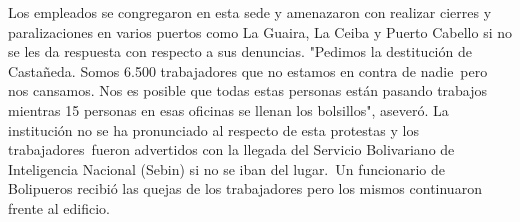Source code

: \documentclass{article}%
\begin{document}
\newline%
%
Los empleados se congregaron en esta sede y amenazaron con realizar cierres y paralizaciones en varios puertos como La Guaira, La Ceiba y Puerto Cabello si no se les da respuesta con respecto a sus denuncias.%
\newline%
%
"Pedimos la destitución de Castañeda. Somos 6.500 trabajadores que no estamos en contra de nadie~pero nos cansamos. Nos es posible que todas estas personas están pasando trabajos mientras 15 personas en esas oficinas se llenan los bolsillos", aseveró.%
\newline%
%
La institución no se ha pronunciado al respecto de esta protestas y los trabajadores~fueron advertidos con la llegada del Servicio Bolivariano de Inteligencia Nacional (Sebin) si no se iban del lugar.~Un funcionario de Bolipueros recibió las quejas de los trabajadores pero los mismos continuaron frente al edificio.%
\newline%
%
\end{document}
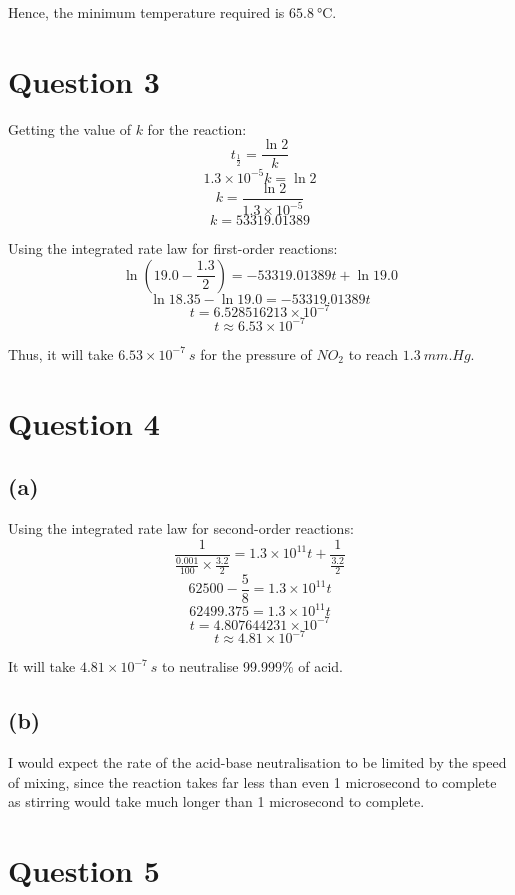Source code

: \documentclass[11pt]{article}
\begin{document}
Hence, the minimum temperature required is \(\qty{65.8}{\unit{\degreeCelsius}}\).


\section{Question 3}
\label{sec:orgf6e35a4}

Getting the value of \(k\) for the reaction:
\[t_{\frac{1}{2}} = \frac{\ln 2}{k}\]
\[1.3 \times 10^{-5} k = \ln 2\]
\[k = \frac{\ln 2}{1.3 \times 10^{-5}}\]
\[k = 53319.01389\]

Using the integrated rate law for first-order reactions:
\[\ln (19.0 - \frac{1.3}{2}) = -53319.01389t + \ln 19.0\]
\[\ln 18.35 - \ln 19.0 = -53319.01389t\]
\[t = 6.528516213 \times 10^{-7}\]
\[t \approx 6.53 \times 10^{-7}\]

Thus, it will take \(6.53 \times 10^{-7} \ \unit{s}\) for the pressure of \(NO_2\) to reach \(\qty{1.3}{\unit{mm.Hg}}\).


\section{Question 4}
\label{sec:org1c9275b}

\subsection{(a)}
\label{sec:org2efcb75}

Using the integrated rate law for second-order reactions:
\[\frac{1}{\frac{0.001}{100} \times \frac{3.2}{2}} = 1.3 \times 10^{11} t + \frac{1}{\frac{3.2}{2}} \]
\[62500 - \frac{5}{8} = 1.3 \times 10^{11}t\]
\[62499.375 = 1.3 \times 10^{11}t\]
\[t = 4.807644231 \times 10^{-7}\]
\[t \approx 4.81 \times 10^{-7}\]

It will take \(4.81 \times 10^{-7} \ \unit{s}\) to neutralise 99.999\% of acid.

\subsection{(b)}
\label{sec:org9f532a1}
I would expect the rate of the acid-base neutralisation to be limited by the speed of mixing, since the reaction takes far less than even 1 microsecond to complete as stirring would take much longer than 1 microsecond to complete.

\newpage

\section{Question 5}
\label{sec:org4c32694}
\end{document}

Problem requirements:
Would you please output each record exactly, leaving the images out?

Response below:
Source code

: \documentclass{article}%
\begin{document}
\newline%
%
Los empleados se congregaron en esta sede y amenazaron con realizar cierres y paralizaciones en varios puertos como La Guaira, La Ceiba y Puerto Cabello si no se les da respuesta con respecto a sus denuncias.%
\newline%
%
"Pedimos la destitución de Castañeda. Somos 6.500 trabajadores que no estamos en contra de nadie~pero nos cansamos. Nos es posible que todas estas personas están pasando trabajos mientras 15 personas en esas oficinas se llenan los bolsillos", aseveró.%
\newline%
%
La institución no se ha pronunciado al respecto de esta protestas y los trabajadores~fueron advertidos con la llegada del Servicio Bolivariano de Inteligencia Nacional (Sebin) si no se iban del lugar.~Un funcionario de Bolipueros recibió las quejas de los trabajadores pero los mismos continuaron frente al edificio.%
\newline%
%
\end{document}
Source code

: \documentclass[11pt]{article}
\begin{document}
Hence, the minimum temperature required is \(\qty{65.8}{\unit{\degreeCelsius}}\).


\section{Question 3}
\label{sec:orgf6e35a4}

Getting the value of \(k\) for the reaction:
\[t_{\frac{1}{2}} = \frac{\ln 2}{k}\]
\[1.3 \times 10^{-5} k = \ln 2\]
\[k = \frac{\ln 2}{1.3 \times 10^{-5}}\]
\[k = 53319.01389\]

Using the integrated rate law for first-order reactions:
\[\ln (19.0 - \frac{1.3}{2}) = -53319.01389t + \ln 19.0\]
\[\ln 18.35 - \ln 19.0 = -53319.01389t\]
\[t = 6.528516213 \times 10^{-7}\]
\[t \approx 6.53 \times 10^{-7}\]

Thus, it will take \(6.53 \times 10^{-7} \ \unit{s}\) for the pressure of \(NO_2\) to reach \(\qty{1.3}{\unit{mm.Hg}}\).


\section{Question 4}
\label{sec:org1c9275b}

\subsection{(a)}
\label{sec:org2efcb75}

Using the integrated rate law for second-order reactions:
\[\frac{1}{\frac{0.001}{100} \times \frac{3.2}{2}} = 1.3 \times 10^{11} t + \frac{1}{\frac{3.2}{2}} \]
\[62500 - \frac{5}{8} = 1.3 \times 10^{11}t\]
\[62499.375 = 1.3 \times 10^{11}t\]
\[t = 4.807644231 \times 10^{-7}\]
\[t \approx 4.81 \times 10^{-7}\]

It will take \(4.81 \times 10^{-7} \ \unit{s}\) to neutralise 99.999\% of acid.

\subsection{(b)}
\label{sec:org9f532a1}
I would expect the rate of the acid-base neutralisation to be limited by the speed of mixing, since the reaction takes far less than even 1 microsecond to complete as stirring would take much longer than 1 microsecond to complete.

\newpage

\section{Question 5}
\label{sec:org4c32694}
\end{document}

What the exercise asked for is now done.